Work to be completed.
Omit all pictures, then retype the data exactly as given.

Data items
━━━━━━━━━━━━━━━━
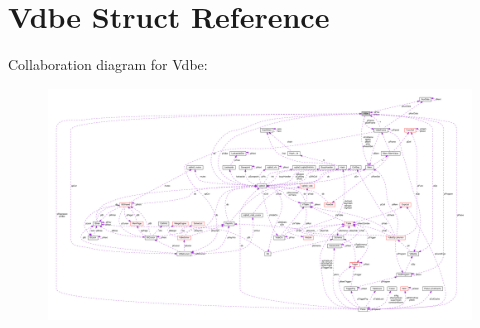 \hypertarget{structVdbe}{}\section{Vdbe Struct Reference}
\label{structVdbe}


Collaboration diagram for Vdbe\+:\nopagebreak
\begin{figure}[H]
\begin{center}
\leavevmode
\includegraphics[width=350pt]{structVdbe__coll__graph}
\end{center}
\end{figure}
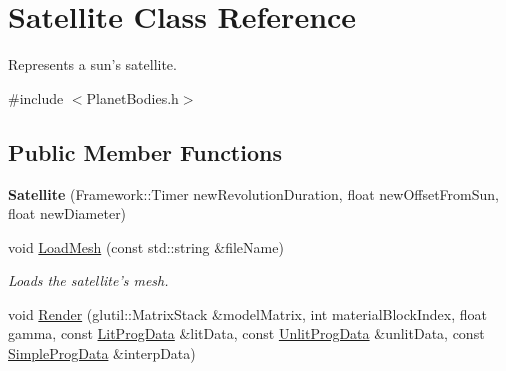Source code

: \hypertarget{class_satellite}{\section{Satellite Class Reference}
\label{class_satellite}
}


Represents a sun's satellite.  




{\ttfamily \#include $<$Planet\-Bodies.\-h$>$}

\subsection*{Public Member Functions}
\begin{DoxyCompactItemize}
\item 
\hypertarget{class_satellite_a40c1e6e97b4c8447e7d92b46226a852c}{{\bfseries Satellite} (Framework\-::\-Timer new\-Revolution\-Duration, float new\-Offset\-From\-Sun, float new\-Diameter)}\label{class_satellite_a40c1e6e97b4c8447e7d92b46226a852c}

\item 
\hypertarget{class_satellite_a810947406b5df21450b07a6f9250d83e}{void \hyperlink{class_satellite_a810947406b5df21450b07a6f9250d83e}{Load\-Mesh} (const std\-::string \&file\-Name)}\label{class_satellite_a810947406b5df21450b07a6f9250d83e}

\begin{DoxyCompactList}\small\item\em Loads the satellite's mesh. \end{DoxyCompactList}\item 
\hypertarget{class_satellite_a6c61708e6a955d1676dfb2f779cf0698}{void \hyperlink{class_satellite_a6c61708e6a955d1676dfb2f779cf0698}{Render} (glutil\-::\-Matrix\-Stack \&model\-Matrix, int material\-Block\-Index, float gamma, const \hyperlink{struct_lit_prog_data}{Lit\-Prog\-Data} \&lit\-Data, const \hyperlink{struct_unlit_prog_data}{Unlit\-Prog\-Data} \&unlit\-Data, const \hyperlink{struct_simple_prog_data}{Simple\-Prog\-Data} \&interp\-Data)}\label{class_satellite_a6c61708e6a955d1676dfb2f779cf0698}


\end{DoxyCompactItemize}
━━━━━━━━━━━━━━━━
Completed exercise.
 \hypertarget{structVdbe}{}\section{Vdbe Struct Reference}
\label{structVdbe}


Collaboration diagram for Vdbe\+:\nopagebreak
\begin{figure}[H]
\begin{center}
\leavevmode
\includegraphics[width=350pt]{structVdbe__coll__graph}
\end{center}
\end{figure}
Source code

: \hypertarget{class_satellite}{\section{Satellite Class Reference}
\label{class_satellite}
}


Represents a sun's satellite.  




{\ttfamily \#include $<$Planet\-Bodies.\-h$>$}

\subsection*{Public Member Functions}
\begin{DoxyCompactItemize}
\item 
\hypertarget{class_satellite_a40c1e6e97b4c8447e7d92b46226a852c}{{\bfseries Satellite} (Framework\-::\-Timer new\-Revolution\-Duration, float new\-Offset\-From\-Sun, float new\-Diameter)}\label{class_satellite_a40c1e6e97b4c8447e7d92b46226a852c}

\item 
\hypertarget{class_satellite_a810947406b5df21450b07a6f9250d83e}{void \hyperlink{class_satellite_a810947406b5df21450b07a6f9250d83e}{Load\-Mesh} (const std\-::string \&file\-Name)}\label{class_satellite_a810947406b5df21450b07a6f9250d83e}

\begin{DoxyCompactList}\small\item\em Loads the satellite's mesh. \end{DoxyCompactList}\item 
\hypertarget{class_satellite_a6c61708e6a955d1676dfb2f779cf0698}{void \hyperlink{class_satellite_a6c61708e6a955d1676dfb2f779cf0698}{Render} (glutil\-::\-Matrix\-Stack \&model\-Matrix, int material\-Block\-Index, float gamma, const \hyperlink{struct_lit_prog_data}{Lit\-Prog\-Data} \&lit\-Data, const \hyperlink{struct_unlit_prog_data}{Unlit\-Prog\-Data} \&unlit\-Data, const \hyperlink{struct_simple_prog_data}{Simple\-Prog\-Data} \&interp\-Data)}\label{class_satellite_a6c61708e6a955d1676dfb2f779cf0698}


\end{DoxyCompactItemize}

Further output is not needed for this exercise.